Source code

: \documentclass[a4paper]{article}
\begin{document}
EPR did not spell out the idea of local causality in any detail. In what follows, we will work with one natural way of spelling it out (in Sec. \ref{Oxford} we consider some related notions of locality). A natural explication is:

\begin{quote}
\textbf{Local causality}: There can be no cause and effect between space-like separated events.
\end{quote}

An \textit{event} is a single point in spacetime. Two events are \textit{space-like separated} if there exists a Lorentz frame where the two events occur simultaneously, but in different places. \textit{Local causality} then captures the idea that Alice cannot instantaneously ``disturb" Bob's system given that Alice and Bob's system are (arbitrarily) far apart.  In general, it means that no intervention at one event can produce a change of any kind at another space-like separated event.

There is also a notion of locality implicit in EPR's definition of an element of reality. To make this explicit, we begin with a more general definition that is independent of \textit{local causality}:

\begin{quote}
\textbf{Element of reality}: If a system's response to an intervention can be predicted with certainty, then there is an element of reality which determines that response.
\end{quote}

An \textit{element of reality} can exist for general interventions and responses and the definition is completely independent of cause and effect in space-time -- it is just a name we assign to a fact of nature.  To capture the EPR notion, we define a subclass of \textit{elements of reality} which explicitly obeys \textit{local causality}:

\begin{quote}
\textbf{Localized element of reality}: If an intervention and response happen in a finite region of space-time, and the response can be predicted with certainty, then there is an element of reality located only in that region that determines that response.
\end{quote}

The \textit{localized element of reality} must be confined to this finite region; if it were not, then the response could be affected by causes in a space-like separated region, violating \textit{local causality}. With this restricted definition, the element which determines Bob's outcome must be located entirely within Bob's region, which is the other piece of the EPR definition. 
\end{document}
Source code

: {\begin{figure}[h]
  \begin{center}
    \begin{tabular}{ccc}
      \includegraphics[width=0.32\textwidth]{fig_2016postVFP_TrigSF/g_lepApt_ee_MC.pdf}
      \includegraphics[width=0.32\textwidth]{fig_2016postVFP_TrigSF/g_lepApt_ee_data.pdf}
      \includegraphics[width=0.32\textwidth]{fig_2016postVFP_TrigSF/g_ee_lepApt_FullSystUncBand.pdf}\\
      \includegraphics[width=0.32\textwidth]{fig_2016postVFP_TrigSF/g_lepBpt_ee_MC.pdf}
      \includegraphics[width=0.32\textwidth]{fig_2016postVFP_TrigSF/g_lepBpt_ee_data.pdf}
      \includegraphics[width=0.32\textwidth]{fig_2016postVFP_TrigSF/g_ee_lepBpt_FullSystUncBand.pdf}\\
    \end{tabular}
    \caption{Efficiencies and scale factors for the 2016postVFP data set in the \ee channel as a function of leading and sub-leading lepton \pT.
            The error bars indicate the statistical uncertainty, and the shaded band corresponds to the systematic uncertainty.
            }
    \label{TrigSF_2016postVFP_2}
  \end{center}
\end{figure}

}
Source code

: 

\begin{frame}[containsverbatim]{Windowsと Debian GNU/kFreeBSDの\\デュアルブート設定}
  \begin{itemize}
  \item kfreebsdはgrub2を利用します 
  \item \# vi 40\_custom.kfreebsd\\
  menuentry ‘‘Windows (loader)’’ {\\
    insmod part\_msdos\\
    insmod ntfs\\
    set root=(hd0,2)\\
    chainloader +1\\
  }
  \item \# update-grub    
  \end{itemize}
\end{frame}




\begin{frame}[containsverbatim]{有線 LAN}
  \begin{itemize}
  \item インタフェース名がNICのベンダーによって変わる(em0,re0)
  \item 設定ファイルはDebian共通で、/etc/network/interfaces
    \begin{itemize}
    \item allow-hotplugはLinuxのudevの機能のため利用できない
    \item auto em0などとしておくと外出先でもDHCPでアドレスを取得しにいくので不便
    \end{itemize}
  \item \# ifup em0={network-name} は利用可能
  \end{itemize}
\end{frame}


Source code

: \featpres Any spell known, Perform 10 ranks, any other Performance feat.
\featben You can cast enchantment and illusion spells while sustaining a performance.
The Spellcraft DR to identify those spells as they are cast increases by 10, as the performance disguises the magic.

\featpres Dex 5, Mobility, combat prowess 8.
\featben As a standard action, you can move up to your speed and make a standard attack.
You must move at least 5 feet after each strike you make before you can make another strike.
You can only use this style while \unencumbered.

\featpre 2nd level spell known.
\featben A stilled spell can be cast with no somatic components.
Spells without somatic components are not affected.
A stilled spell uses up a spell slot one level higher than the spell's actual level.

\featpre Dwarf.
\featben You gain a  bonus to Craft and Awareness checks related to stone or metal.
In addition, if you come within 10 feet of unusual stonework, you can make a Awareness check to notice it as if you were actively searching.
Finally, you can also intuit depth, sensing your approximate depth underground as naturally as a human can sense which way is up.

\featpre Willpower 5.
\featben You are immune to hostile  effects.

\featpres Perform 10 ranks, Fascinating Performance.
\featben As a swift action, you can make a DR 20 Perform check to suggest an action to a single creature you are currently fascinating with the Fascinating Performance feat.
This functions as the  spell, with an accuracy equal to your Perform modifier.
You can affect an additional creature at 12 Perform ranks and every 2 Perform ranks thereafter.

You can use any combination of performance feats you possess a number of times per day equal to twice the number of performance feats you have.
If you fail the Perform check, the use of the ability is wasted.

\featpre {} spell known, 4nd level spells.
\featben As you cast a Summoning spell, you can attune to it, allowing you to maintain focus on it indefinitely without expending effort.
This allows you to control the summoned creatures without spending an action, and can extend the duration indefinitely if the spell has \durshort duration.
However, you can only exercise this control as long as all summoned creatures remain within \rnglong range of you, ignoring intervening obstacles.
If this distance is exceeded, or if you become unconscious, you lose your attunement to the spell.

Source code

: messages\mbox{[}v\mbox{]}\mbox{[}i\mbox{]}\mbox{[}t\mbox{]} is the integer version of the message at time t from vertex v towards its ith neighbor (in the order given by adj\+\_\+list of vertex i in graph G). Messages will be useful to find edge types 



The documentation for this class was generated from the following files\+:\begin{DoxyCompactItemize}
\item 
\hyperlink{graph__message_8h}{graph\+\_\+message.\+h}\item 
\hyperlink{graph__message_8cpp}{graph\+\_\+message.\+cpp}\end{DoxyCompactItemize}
- - - - -
> [What is expected] Search the entries for the word "equal" and copy every line that has it.

> [Response]
This functions as the  spell, with an accuracy equal to your Perform modifier.
You can use any combination of performance feats you possess a number of times per day equal to twice the number of performance feats you have.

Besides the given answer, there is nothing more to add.